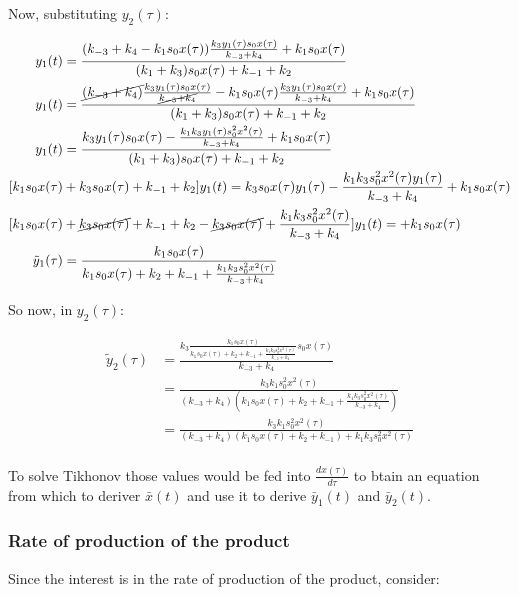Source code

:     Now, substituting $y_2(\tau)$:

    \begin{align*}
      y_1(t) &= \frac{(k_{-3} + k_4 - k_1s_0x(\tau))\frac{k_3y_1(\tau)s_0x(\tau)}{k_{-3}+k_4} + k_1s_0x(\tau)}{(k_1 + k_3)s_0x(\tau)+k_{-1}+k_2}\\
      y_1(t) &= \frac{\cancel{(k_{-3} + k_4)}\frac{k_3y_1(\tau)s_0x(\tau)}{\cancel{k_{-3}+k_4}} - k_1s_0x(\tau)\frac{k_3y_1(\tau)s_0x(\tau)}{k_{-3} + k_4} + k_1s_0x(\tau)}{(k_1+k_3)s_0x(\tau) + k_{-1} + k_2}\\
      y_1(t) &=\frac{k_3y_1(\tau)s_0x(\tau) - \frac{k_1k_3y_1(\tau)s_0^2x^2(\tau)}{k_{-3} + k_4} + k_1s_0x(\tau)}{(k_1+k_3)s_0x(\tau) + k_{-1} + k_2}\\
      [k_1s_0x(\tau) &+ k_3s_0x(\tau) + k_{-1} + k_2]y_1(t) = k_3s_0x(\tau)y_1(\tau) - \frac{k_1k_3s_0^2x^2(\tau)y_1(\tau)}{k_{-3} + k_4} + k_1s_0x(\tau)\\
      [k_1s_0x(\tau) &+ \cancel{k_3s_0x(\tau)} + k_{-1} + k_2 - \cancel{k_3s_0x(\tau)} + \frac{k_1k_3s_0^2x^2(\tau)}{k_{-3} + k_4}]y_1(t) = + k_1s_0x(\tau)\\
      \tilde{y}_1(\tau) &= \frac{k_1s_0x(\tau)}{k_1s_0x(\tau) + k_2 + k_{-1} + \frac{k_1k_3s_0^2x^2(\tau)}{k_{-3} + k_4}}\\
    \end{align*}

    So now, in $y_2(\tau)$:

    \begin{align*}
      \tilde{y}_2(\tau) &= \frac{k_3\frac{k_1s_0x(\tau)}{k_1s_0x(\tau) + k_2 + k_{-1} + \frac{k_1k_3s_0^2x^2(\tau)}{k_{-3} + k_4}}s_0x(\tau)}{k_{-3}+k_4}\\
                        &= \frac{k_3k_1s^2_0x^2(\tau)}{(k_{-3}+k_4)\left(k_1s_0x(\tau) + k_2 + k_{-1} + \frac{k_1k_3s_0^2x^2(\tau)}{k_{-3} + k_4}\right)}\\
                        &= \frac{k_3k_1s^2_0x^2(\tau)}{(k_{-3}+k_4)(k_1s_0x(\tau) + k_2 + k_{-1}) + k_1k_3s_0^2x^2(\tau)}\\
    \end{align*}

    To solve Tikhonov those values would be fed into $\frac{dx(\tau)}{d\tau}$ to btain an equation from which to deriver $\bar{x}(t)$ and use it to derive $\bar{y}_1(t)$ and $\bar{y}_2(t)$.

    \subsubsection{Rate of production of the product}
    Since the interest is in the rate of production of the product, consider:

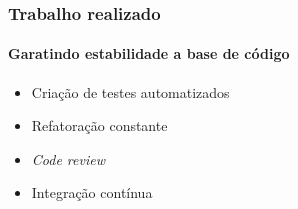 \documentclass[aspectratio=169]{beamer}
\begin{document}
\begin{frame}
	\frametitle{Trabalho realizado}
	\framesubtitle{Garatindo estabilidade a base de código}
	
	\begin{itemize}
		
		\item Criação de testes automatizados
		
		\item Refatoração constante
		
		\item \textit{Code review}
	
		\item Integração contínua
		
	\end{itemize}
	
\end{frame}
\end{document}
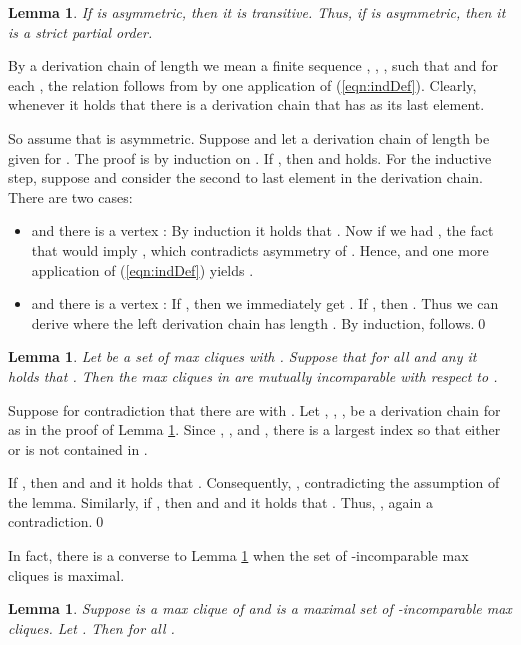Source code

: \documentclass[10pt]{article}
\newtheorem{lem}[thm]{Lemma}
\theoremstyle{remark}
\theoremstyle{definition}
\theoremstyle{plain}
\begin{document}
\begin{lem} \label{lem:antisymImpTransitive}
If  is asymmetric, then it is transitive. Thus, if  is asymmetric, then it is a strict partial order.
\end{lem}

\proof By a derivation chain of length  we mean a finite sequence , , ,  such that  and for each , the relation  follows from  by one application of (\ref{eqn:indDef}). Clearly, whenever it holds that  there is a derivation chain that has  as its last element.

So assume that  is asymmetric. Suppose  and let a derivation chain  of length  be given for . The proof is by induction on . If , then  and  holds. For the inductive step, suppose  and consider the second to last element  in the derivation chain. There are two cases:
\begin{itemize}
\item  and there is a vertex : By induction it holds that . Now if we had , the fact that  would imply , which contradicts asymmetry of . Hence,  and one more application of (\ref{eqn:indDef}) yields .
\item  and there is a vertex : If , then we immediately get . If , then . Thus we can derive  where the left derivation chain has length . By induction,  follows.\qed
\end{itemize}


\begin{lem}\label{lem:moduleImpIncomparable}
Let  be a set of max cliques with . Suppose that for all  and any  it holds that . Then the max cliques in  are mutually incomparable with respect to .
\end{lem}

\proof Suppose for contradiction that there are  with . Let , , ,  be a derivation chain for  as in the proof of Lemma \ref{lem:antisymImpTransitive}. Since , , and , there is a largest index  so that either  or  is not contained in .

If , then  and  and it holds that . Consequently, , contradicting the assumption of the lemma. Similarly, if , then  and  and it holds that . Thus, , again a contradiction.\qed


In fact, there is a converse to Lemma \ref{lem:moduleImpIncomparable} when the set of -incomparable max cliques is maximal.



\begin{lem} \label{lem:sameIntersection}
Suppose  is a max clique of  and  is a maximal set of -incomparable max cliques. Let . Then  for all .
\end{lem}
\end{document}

* **Task item**:
Pull out all lines from the entries above in which the word "follows" appears.

* **Solved problem**:
\proof By a derivation chain of length  we mean a finite sequence , , ,  such that  and for each , the relation  follows from  by one application of (\ref{eqn:indDef}). Clearly, whenever it holds that  there is a derivation chain that has  as its last element.
\item  and there is a vertex : If , then we immediately get . If , then . Thus we can derive  where the left derivation chain has length . By induction,  follows.\qed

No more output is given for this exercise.